If the job to focus on is that the actions of the branches of government is to set the priorities in society, not just of government spending, but through its influence over private business, to set national goals and to enforce national values, I contend that the rhetoric of the current political process obscures this function and that the conflict of interest of the major players sows the seeds for the abandonment of the system.

One may regard that no matter what the fortunes of the current political factions that failure to heed external limiting factors that reside in the Earth's biosphere now increasingly impacted by human activity will hasten the invalidation of these political and economic traditions and memes; that the human intention and ideology is trumped by the play of external limiting factors and random events.

The political process is too slow and inefficient to respond effectively and that given the accleration of human impact on the planet that no matter how well intentioned it will be discredited by a failure to act in time. The dialectical process of competing political factions does not leave time to effectively find a solution to a particularly pressing disaster and rather than working its effect through obvious catastrophe it will undermine itself through neglect. Those left out will lose faith in institutions, no matter how vaunted their design, prove to be made ineffective.

In the case of the BP oil spill, the political dialectic of the competing interests of the oil company to cut its losses, with its ability to delay and wait out those it has injured, along with caution in the government resonse that is seen as collusion or ineffectiveness, results in a raising of mistrust in all the powerful interests that in turn leads to an undercutting of their power. Ultimately money and investment does not replace trust and good-will, and if this is exaggerated by mismanagement of limiting factors in the economic and ecological process that the response is based upon, the dissolution is hastened.
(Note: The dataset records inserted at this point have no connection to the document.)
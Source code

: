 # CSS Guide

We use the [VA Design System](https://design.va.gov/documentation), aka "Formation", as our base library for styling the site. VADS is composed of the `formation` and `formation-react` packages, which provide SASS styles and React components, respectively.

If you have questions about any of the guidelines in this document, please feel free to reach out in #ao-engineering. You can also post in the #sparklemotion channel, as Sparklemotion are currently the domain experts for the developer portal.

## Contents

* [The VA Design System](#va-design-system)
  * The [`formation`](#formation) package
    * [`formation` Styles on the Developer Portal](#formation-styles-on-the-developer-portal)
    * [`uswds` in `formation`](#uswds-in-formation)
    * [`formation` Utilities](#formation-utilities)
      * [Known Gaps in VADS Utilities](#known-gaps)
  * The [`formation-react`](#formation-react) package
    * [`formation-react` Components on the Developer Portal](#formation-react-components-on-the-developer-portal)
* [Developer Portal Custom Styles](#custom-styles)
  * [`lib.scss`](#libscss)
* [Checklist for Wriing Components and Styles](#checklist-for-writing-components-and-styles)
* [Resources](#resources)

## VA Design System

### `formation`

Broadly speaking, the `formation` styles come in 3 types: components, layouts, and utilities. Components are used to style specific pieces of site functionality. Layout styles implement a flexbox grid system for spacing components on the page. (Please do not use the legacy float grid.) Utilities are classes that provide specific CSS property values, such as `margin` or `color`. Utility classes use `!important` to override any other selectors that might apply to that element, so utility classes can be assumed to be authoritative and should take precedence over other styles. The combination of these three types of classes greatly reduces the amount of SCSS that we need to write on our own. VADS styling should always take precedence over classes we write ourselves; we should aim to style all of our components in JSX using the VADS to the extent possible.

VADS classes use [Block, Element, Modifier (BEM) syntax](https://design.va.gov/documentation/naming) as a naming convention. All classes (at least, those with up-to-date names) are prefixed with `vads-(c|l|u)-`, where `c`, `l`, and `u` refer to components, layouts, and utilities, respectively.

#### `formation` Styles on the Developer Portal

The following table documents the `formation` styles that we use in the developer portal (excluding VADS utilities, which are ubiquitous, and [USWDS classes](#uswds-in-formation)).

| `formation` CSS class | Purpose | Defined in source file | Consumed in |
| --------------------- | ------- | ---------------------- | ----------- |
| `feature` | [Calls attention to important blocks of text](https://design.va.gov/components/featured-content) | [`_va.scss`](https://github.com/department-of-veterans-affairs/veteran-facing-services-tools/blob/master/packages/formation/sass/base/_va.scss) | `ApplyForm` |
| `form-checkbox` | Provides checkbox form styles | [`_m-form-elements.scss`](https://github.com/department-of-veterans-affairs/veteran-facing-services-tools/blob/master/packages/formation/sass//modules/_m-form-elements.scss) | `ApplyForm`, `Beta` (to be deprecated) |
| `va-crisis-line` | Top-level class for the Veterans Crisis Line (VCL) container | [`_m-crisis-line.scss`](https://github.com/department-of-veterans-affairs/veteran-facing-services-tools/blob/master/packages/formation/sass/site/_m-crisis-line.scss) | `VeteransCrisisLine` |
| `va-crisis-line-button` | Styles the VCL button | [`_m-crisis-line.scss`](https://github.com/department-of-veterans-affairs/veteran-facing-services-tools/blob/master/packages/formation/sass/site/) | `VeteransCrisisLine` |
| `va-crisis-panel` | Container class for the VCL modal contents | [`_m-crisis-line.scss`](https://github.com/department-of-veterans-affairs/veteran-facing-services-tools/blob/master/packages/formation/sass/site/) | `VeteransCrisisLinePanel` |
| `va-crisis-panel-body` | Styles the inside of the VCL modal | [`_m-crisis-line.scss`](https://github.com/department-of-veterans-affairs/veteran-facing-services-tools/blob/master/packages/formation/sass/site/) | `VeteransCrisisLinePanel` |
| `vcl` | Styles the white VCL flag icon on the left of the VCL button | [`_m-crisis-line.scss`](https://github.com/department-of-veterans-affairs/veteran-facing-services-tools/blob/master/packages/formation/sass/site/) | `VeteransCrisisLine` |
This is why a simple change of political direction toward one of the poles of the political specturm wll not work; and why thinking about the underlying process of how priorities are set is a better way to proceed, and that the consequences of not acting effectively are not described by a conventional profit/loss or risk analysis, in other words the assessment of risk will be wrong. The consequences of that will not be forseen and can include a destruction of populations and wealth on a grand scale even if that consequence does not include World War. It will render political theory and traditions of politics irrevalant. It will probably render economic theory irrevalant as well.